[Stored items from a collection]
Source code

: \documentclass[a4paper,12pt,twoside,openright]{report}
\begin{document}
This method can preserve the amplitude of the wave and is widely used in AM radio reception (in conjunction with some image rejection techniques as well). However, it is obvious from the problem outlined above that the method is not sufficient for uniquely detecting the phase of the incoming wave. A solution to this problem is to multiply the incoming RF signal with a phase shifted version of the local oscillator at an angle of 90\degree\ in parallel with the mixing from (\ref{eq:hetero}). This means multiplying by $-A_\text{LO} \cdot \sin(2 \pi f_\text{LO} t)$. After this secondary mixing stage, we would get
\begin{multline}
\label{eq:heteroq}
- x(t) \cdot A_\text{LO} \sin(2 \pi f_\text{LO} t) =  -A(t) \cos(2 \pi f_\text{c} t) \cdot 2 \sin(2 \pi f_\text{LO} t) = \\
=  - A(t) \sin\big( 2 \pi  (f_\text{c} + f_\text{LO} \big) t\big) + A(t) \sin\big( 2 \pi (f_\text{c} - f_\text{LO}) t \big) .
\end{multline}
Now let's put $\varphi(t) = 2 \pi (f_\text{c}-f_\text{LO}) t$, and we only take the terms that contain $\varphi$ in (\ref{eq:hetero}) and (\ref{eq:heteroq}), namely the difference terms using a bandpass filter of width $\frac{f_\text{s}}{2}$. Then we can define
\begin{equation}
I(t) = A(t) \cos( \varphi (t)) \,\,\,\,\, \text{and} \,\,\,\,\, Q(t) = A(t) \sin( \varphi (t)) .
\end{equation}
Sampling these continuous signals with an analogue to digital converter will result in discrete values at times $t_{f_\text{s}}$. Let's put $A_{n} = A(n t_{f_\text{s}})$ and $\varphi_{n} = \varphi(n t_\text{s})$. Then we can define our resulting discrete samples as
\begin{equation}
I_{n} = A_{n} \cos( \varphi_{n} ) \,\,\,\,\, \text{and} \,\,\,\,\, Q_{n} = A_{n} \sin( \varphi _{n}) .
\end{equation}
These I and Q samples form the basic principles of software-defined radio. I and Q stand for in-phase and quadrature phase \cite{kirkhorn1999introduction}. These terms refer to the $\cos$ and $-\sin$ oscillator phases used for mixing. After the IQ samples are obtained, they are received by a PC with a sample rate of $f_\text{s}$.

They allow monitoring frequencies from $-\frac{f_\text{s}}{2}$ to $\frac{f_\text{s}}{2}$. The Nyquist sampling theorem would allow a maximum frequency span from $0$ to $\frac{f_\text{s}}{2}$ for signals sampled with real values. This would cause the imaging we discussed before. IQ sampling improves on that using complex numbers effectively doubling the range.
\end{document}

**WORK TO COMPLETE:** Report each line of the records that holds the word "begin".

**FINISHED EXERCISE:**
\begin{document}
\begin{multline}
\begin{equation}
\begin{equation}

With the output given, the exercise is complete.